Work order -
I'd like an exact copy of every line from the start of the entries below through the line containing "commentsToLikes: 0.373049", please.

(Material provided Opens)

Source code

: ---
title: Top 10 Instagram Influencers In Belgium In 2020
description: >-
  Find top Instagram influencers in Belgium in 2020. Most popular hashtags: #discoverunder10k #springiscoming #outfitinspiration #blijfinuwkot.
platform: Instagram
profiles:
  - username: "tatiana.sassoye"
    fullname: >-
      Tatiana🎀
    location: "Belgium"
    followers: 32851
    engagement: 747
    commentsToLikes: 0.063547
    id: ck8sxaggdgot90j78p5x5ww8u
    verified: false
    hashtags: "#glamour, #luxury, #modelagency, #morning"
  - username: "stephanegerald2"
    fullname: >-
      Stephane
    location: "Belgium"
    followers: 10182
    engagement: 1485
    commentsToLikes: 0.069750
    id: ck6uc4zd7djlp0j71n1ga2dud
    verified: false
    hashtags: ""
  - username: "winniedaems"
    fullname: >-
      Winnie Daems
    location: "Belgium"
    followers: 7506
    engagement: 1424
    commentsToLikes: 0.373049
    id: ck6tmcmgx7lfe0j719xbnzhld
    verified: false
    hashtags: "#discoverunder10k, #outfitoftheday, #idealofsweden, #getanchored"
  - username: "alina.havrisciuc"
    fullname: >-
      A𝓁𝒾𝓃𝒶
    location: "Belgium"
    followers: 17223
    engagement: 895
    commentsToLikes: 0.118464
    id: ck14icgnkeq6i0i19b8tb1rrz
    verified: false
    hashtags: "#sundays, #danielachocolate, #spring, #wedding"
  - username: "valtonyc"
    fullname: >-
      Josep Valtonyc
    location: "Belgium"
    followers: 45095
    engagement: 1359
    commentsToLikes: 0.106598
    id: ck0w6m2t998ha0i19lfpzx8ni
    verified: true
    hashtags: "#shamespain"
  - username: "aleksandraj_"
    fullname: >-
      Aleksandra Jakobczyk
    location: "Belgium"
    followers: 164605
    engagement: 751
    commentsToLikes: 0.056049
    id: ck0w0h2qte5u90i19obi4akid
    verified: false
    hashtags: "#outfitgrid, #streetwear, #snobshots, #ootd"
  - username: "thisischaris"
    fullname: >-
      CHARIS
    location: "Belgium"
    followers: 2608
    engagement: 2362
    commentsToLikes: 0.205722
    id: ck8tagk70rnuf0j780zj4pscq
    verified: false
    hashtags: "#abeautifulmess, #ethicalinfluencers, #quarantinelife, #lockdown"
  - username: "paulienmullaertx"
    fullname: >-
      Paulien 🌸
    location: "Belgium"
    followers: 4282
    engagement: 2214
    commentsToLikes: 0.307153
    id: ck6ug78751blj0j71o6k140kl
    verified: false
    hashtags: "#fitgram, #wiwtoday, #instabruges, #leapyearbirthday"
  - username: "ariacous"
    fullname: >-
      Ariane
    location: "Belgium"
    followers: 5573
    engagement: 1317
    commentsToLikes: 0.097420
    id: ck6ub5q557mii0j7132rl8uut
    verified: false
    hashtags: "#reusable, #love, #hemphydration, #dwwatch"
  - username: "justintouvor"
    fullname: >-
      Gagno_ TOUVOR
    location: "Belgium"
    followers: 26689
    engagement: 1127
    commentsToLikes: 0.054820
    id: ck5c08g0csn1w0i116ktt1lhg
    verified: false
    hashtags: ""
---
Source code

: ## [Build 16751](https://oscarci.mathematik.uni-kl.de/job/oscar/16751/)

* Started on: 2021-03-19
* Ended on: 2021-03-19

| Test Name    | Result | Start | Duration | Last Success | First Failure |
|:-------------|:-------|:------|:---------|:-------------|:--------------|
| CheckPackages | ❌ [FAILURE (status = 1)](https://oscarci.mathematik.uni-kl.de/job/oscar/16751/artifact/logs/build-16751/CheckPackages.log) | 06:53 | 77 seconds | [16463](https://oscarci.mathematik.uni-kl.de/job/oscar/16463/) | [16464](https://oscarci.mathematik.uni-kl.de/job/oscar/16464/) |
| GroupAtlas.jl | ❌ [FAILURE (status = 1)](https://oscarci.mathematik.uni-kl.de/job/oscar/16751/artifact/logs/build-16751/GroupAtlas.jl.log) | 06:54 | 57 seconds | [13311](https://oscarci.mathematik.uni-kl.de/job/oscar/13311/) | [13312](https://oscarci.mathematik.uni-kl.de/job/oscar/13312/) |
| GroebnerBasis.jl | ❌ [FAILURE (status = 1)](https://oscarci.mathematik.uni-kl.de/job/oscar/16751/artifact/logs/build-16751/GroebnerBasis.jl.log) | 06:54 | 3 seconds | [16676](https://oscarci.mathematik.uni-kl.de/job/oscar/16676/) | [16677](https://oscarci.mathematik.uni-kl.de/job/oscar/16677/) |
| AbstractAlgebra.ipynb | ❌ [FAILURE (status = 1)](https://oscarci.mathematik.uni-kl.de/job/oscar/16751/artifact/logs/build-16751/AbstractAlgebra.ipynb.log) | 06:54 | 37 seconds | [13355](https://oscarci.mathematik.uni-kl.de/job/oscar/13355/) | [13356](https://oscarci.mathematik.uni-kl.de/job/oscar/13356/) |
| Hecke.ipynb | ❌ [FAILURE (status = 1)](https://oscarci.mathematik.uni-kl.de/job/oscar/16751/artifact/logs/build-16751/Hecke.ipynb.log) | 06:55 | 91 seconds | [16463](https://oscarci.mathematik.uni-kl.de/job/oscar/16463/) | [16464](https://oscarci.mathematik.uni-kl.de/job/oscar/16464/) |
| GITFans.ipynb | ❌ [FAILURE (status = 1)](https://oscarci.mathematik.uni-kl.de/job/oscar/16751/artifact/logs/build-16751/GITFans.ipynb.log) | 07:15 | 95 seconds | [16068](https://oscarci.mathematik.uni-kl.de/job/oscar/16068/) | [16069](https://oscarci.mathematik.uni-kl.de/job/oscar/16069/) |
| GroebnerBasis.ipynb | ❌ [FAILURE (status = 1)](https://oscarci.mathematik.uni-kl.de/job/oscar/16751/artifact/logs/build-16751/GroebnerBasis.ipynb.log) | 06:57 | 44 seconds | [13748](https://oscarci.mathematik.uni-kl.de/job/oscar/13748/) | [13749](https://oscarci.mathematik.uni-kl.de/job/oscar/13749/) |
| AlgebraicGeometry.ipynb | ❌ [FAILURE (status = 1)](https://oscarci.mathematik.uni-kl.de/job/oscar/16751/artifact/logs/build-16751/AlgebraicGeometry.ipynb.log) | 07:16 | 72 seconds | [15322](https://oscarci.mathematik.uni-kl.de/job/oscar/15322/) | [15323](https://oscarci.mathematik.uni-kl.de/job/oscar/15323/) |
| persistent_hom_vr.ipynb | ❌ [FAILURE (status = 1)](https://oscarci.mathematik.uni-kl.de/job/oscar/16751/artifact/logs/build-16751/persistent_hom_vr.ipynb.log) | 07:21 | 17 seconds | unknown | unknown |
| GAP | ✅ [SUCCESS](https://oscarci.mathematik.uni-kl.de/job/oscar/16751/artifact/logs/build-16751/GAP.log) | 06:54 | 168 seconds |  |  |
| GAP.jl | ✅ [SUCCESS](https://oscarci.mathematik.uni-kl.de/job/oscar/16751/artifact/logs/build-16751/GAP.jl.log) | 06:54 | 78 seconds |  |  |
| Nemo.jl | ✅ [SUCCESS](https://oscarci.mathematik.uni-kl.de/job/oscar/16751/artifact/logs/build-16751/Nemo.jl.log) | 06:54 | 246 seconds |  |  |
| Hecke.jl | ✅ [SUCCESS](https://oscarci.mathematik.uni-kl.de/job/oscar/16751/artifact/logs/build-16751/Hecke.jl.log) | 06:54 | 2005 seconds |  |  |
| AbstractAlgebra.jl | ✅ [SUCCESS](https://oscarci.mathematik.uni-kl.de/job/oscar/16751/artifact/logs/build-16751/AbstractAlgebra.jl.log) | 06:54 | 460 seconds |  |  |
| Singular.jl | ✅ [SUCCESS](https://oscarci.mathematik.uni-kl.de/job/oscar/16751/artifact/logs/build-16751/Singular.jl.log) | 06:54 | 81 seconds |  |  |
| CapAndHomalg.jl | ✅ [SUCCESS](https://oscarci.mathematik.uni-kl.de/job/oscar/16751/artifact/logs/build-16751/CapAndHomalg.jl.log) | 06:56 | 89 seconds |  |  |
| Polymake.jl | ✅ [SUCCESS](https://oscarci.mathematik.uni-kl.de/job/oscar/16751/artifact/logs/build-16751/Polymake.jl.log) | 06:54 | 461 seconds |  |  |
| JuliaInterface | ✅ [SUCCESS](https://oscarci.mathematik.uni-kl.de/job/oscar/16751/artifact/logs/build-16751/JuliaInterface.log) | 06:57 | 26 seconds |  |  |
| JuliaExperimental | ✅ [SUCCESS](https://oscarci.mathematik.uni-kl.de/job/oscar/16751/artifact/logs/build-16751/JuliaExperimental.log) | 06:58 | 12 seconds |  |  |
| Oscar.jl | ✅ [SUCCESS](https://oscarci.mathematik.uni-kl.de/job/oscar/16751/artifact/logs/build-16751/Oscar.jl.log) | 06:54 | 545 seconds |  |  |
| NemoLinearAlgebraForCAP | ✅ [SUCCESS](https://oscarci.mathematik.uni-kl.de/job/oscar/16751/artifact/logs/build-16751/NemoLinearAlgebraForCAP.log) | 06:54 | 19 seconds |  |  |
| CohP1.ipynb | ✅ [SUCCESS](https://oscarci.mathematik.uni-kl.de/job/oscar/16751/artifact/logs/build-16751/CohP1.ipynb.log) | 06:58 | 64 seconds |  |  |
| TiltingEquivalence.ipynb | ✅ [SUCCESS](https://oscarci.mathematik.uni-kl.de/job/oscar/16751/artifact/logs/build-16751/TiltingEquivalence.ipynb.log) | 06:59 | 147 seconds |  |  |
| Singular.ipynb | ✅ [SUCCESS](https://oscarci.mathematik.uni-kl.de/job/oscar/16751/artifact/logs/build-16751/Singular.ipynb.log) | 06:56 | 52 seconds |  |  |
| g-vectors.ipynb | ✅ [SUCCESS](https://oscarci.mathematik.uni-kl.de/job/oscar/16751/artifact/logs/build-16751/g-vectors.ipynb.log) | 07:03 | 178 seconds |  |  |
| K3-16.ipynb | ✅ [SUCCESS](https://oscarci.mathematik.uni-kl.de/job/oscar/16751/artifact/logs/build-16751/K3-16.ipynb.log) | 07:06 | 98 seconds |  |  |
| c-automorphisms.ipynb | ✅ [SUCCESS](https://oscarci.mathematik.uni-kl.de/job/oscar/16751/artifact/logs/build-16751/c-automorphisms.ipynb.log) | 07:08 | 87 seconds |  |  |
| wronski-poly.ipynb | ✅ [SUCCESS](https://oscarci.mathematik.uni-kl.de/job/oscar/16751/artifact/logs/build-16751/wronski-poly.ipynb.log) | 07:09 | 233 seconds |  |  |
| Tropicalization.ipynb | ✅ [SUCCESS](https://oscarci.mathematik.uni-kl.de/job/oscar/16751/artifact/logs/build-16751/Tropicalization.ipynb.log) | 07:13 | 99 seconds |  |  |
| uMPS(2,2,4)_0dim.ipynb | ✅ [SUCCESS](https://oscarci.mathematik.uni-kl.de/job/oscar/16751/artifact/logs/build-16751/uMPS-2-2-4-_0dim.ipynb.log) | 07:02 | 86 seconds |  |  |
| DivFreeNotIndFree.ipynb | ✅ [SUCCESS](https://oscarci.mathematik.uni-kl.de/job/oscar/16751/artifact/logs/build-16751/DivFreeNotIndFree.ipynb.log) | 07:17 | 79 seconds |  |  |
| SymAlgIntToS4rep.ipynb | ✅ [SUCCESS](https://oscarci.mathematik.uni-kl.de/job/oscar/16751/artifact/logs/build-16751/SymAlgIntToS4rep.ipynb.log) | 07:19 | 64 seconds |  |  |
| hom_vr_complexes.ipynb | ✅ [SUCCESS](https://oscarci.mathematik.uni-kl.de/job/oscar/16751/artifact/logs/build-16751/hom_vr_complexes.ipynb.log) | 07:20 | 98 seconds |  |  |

(Material provided Closes)

Solution for this task -
Source code

: ---
title: Top 10 Instagram Influencers In Belgium In 2020
description: >-
  Find top Instagram influencers in Belgium in 2020. Most popular hashtags: #discoverunder10k #springiscoming #outfitinspiration #blijfinuwkot.
platform: Instagram
profiles:
  - username: "tatiana.sassoye"
    fullname: >-
      Tatiana🎀
    location: "Belgium"
    followers: 32851
    engagement: 747
    commentsToLikes: 0.063547
    id: ck8sxaggdgot90j78p5x5ww8u
    verified: false
    hashtags: "#glamour, #luxury, #modelagency, #morning"
  - username: "stephanegerald2"
    fullname: >-
      Stephane
    location: "Belgium"
    followers: 10182
    engagement: 1485
    commentsToLikes: 0.069750
    id: ck6uc4zd7djlp0j71n1ga2dud
    verified: false
    hashtags: ""
  - username: "winniedaems"
    fullname: >-
      Winnie Daems
    location: "Belgium"
    followers: 7506
    engagement: 1424
    commentsToLikes: 0.373049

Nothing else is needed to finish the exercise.